EXTRACTED ENTRIES below:

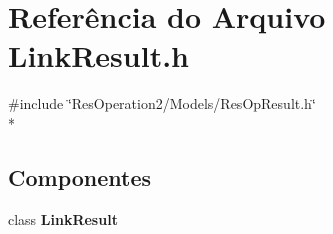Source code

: \section{Referência do Arquivo Link\+Result.\+h}
\label{_2_models_2_link_2_link_result_8h}
{\ttfamily \#include \char`\"{}Res\+Operation2/\+Models/\+Res\+Op\+Result.\+h\char`\"{}}\\*
\subsection*{Componentes}
\begin{DoxyCompactItemize}
\item 
class {\bf Link\+Result}
\end{DoxyCompactItemize}
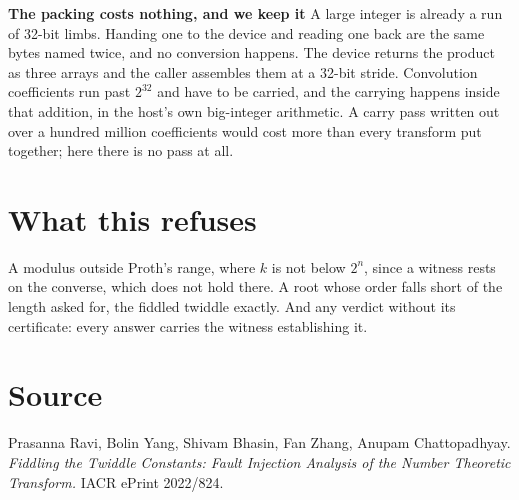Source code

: \documentclass{article}
\begin{document}
\textbf{The packing costs nothing, and we keep it} A large integer is already a run of 32-bit limbs. Handing one to the device and reading one back are the same bytes named twice, and no conversion happens. The device returns the product as three arrays and the caller assembles them at a 32-bit stride. Convolution coefficients run past \(2^{32}\) and have to be carried, and the carrying happens inside that addition, in the host's own big-integer arithmetic. A carry pass written out over a hundred million coefficients would cost more than every transform put together; here there is no pass at all.

\section{What this refuses}

A modulus outside Proth's range, where \(k\) is not below \(2^n\), since a witness rests on the converse, which does not hold there. A root whose order falls short of the length asked for, the fiddled twiddle exactly. And any verdict without its certificate: every answer carries the witness establishing it.

\section{Source}

Prasanna Ravi, Bolin Yang, Shivam Bhasin, Fan Zhang, Anupam Chattopadhyay. \emph{Fiddling the Twiddle Constants: Fault Injection Analysis of the Number Theoretic Transform.} IACR ePrint 2022/824.
\end{document}
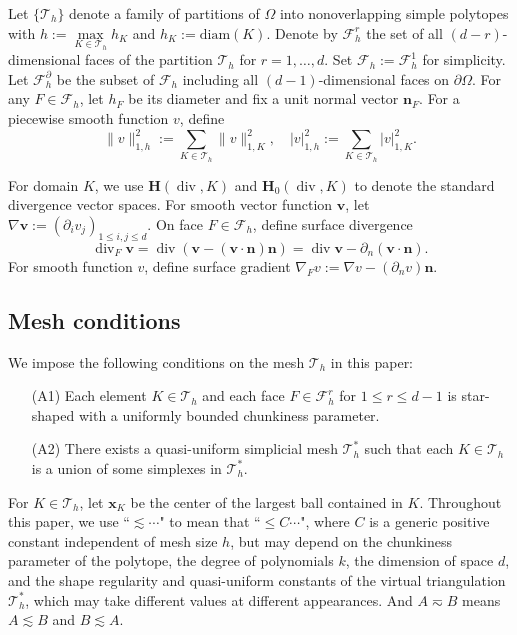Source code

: \documentclass[10pt]{amsart}
\renewcommand{\div}{\operatorname{div}}
\numberwithin{equation}{section}
\begin{document}
Let $\{\mathcal {T}_h\}$ denote a family of partitions
of $\Omega$ into nonoverlapping simple polytopes with $h:=\max\limits_{K\in \mathcal {T}_h}h_K$
and $h_K:=\mbox{diam}(K)$.
Denote by $\mathcal F_h^r$ the set of all $(d-r)$-dimensional faces of the partition $\mathcal T_h$ for $r=1,\ldots,d$. Set $\mathcal F_h:=\mathcal F_h^1$ for simplicity. Let $\mathcal F_h^{\partial}$ be the subset of $\mathcal F_h$ including all $(d-1)$-dimensional faces on $\partial\Omega$. 
For any $F\in\mathcal{F}_h$,
let $h_F$ be its diameter and fix a unit normal vector $\boldsymbol{n}_F$.
For a piecewise smooth function $v$, define 
\[
\|v\|_{1,h}^2:=\sum_{K\in\mathcal T_h}\|v\|_{1,K}^2,\quad |v|_{1,h}^2:=\sum_{K\in\mathcal T_h}|v|_{1,K}^2.
\]

For domain $K$, we use $\boldsymbol{H}(\div, K)$ and $\boldsymbol{H}_0(\div, K)$ to denote the standard divergence vector spaces. 
For smooth vector function $\boldsymbol{v}$, let $\nabla\boldsymbol{v}:=(\partial_iv_j)_{1\leq i,j\leq d}$.
On face $F\in\mathcal F_h$, define surface divergence
\[
\div_F\boldsymbol{v}=\div(\boldsymbol{v}-(\boldsymbol{v}\cdot\boldsymbol{n})\boldsymbol{n})=\div\boldsymbol{v}-\partial_n(\boldsymbol{v}\cdot\boldsymbol{n}).
\]
For smooth function $v$, define surface gradient $\nabla_Fv:=\nabla v-(\partial_nv)\boldsymbol{n}$.



\subsection{Mesh conditions}
We impose the following conditions on the mesh $\mathcal T_h$ in this paper:
\begin{itemize}
 \item[(A1)] Each element $K\in \mathcal T_h$ and each face $F\in \mathcal F_h^r$ for $1\leq r\leq d-1$ is star-shaped with a uniformly bounded chunkiness parameter.

 \item[(A2)] There exists a quasi-uniform simplicial mesh $\mathcal T_h^*$ such that each $K\in \mathcal T_h$ is a union of some simplexes in $\mathcal T_h^*$.
\end{itemize}

For $K\in \mathcal T_h$, let $\boldsymbol{x}_K$ be the center of  the largest ball contained in $K$.
Throughout this paper, we use
``$\lesssim\cdots $" to mean that ``$\leq C\cdots$", where
$C$ is a generic positive constant independent of mesh size $h$, but may depend on the chunkiness parameter of the polytope, the degree of polynomials $k$, the dimension of space $d$, and the shape regularity and quasi-uniform constants of the virtual triangulation $\mathcal T^*_h$,
which may take different values at different appearances. And $A\eqsim B$ means $A\lesssim B$ and $B\lesssim A$.
\end{document}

End of EXTRACTED ENTRIES.

▶ **WHAT YOU SHOULD DO**
Retrieve all lines from the data that contain the string "this".

▶ **OUTPUT**
\section{What this refuses}
We impose the following conditions on the mesh $\mathcal T_h$ in this paper:
Throughout this paper, we use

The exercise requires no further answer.